Monday, April 16, 2007

Sallie Mae Buyout

Well, I just finished rambling about video games, and just as soon as I submitted the post, I heard on Bloomberg that Sallie Mae (SLM) has agreed to a $25B cash buyout ($60 per share). I'm interested to see what this means for a two of the portfolio holdings, Student Loan Corp. (STU) and First Marblehead (FMD).

Student Loan is a much closer comp to Sallie, but I would imagine that all companies dealing with student loans, both private and federally funded, would be affected in one way or another. Interestingly, the two largest FMD customers (JP Morgan Chase and Bank of America) are also taking part in this buyout. Probably not a good thing for us FMD holders.

I guess we'll see how the market reacts to this news tomorrow. Also on a different note, over the weekend, Barron's published a letter that FMD's CEO sent to their editor in response to the recent article bashing the company... the same one that Tom Brown slammed after its publication. And, Student Loan reports earnings in the morning.

*** Edit #1 ***

Okay, it's now 5:30am, and FMD has tanked hard (it's down about 20%). I made an impulse buy at 34.95 in the pre-market, which adds roughly 20% to my existing position. I agree that the uncertainty has greatly increased, but I am not convinced that the partial joint ownership of Sallie Mae by both B of A and JP Morgan Chase should necessarily result in a substantial decrease in volume for FMD. I could be very wrong here. Would definitely want to hear others thoughts on this.


Never-Limp said...

I bought more this morning. What a panic...
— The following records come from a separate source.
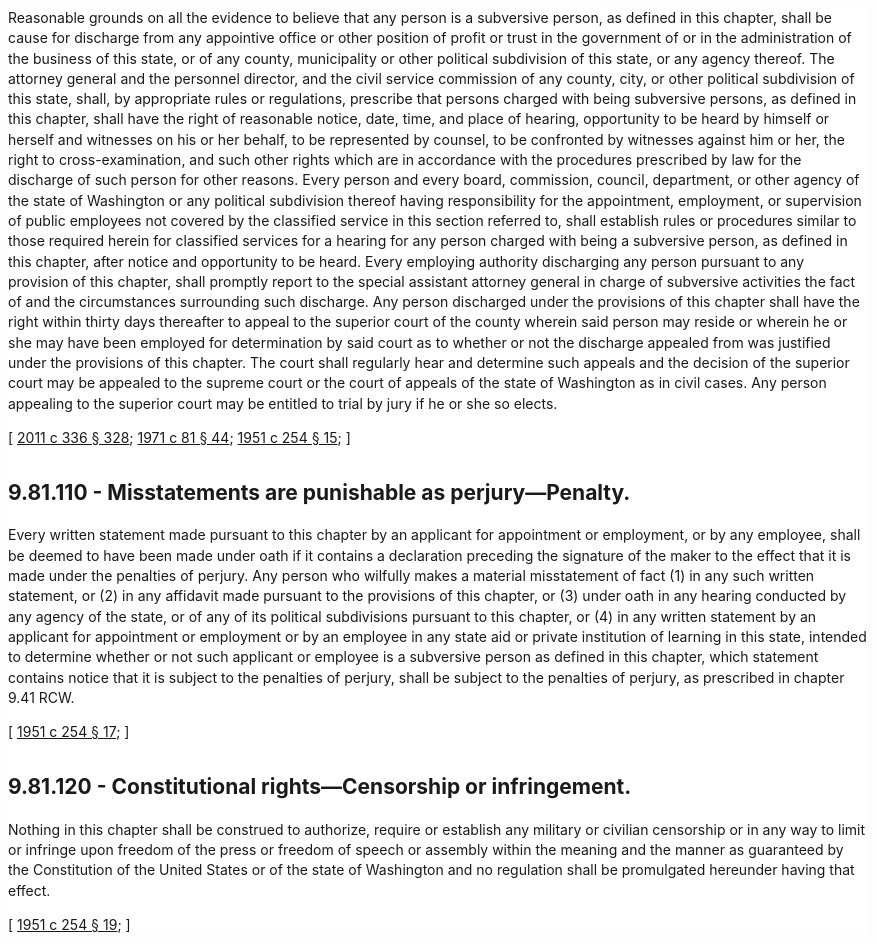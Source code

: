 Reasonable grounds on all the evidence to believe that any person is a subversive person, as defined in this chapter, shall be cause for discharge from any appointive office or other position of profit or trust in the government of or in the administration of the business of this state, or of any county, municipality or other political subdivision of this state, or any agency thereof. The attorney general and the personnel director, and the civil service commission of any county, city, or other political subdivision of this state, shall, by appropriate rules or regulations, prescribe that persons charged with being subversive persons, as defined in this chapter, shall have the right of reasonable notice, date, time, and place of hearing, opportunity to be heard by himself or herself and witnesses on his or her behalf, to be represented by counsel, to be confronted by witnesses against him or her, the right to cross-examination, and such other rights which are in accordance with the procedures prescribed by law for the discharge of such person for other reasons. Every person and every board, commission, council, department, or other agency of the state of Washington or any political subdivision thereof having responsibility for the appointment, employment, or supervision of public employees not covered by the classified service in this section referred to, shall establish rules or procedures similar to those required herein for classified services for a hearing for any person charged with being a subversive person, as defined in this chapter, after notice and opportunity to be heard. Every employing authority discharging any person pursuant to any provision of this chapter, shall promptly report to the special assistant attorney general in charge of subversive activities the fact of and the circumstances surrounding such discharge. Any person discharged under the provisions of this chapter shall have the right within thirty days thereafter to appeal to the superior court of the county wherein said person may reside or wherein he or she may have been employed for determination by said court as to whether or not the discharge appealed from was justified under the provisions of this chapter. The court shall regularly hear and determine such appeals and the decision of the superior court may be appealed to the supreme court or the court of appeals of the state of Washington as in civil cases. Any person appealing to the superior court may be entitled to trial by jury if he or she so elects.

\[ [2011 c 336 § 328](https://lawfilesext.leg.wa.gov/biennium/2011-12/Pdf/Bills/Session%20Laws/Senate/5045.SL.pdf?cite=2011%20c%20336%20§%20328); [1971 c 81 § 44](https://leg.wa.gov/CodeReviser/documents/sessionlaw/1971c81.pdf?cite=1971%20c%2081%20§%2044); [1951 c 254 § 15](https://leg.wa.gov/CodeReviser/documents/sessionlaw/1951c254.pdf?cite=1951%20c%20254%20§%2015); \]

## 9.81.110 - Misstatements are punishable as perjury—Penalty.
Every written statement made pursuant to this chapter by an applicant for appointment or employment, or by any employee, shall be deemed to have been made under oath if it contains a declaration preceding the signature of the maker to the effect that it is made under the penalties of perjury. Any person who wilfully makes a material misstatement of fact (1) in any such written statement, or (2) in any affidavit made pursuant to the provisions of this chapter, or (3) under oath in any hearing conducted by any agency of the state, or of any of its political subdivisions pursuant to this chapter, or (4) in any written statement by an applicant for appointment or employment or by an employee in any state aid or private institution of learning in this state, intended to determine whether or not such applicant or employee is a subversive person as defined in this chapter, which statement contains notice that it is subject to the penalties of perjury, shall be subject to the penalties of perjury, as prescribed in chapter 9.41 RCW.

\[ [1951 c 254 § 17](https://leg.wa.gov/CodeReviser/documents/sessionlaw/1951c254.pdf?cite=1951%20c%20254%20§%2017); \]

## 9.81.120 - Constitutional rights—Censorship or infringement.
Nothing in this chapter shall be construed to authorize, require or establish any military or civilian censorship or in any way to limit or infringe upon freedom of the press or freedom of speech or assembly within the meaning and the manner as guaranteed by the Constitution of the United States or of the state of Washington and no regulation shall be promulgated hereunder having that effect.

\[ [1951 c 254 § 19](https://leg.wa.gov/CodeReviser/documents/sessionlaw/1951c254.pdf?cite=1951%20c%20254%20§%2019); \]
I need to start buying my initial positions AFTER major panics instead of before. Of course, panics are hard to predict, especially when there is no fundamental reason for them.

Brute Force said...

Ya, I agree it was a panic selling spree. Too bad for me, I thought I was getting the best of it with my pre-market buy just under $35. I should learn to wait for panic mode to fully set in before I add.

I haven't added much yet, but I probably will if it dips again.

Some questions for you... if we do learn that either of the two biggies does decrease their business significantly. What would your plan be? Would you then think to lighten up and exit in part? Or, by your numbers, do you figure that the price still represents significant undervaluation?

Quick numbers I came up with suggest that earnings growth would have to come to a complete standstill or worse to justify the $30 price that we hit this morning.

Never-Limp said...

If they lose the BAC contract in June, it probably goes back to $30 very quickly.

I'm more concerned today that they will lose a big chunk of business than I was yesterday after sleeping on it. SLM and BAC are sort of tied at the hip now and the BAC private equity bankers will probably put pressure on the BAC student lending officers to at least give SLM serious consideration when the contract bid comes up. The private equity guys want SLM to grow and be as profitable as possible over the next 2 or 3 years so they can IPO it at the highest possible price. It's likely not a coincidence that BAC and JPM were the 2 banks involved here. C has their own internal student lending operation, right? So they wouldn't want any part of this deal. And it doesn't make any sense for BAC or JPM alone to buy SLM, because then other banks wouldn't want to do business with SLM since they would be owned by a competitor. Maybe the grand plan is for BAC to give SLM the contract in June, then JPM give their contract in 2010, then IPO SLM in 2011, after the IPO do the same private equity deal with FMD, give the business back to FMD, IPO FMD a year later and so on. It seems like all of this would be a conflict of interest so who knows. Sorry, didn't mean to ramble so much...I still have conflicting feelings.

Never-Limp said...

mI'm feeling better about FMD today. Private equity buying and selling is relatively short-term oriented thinking. They want a pretty quick exit strategy. Meanwhile, managment of the student lending operations need to do what is best for them, and they have had excellent results with FMD. The stock should have gone down a little because of the increased uncertainty, but not more than probably 5%.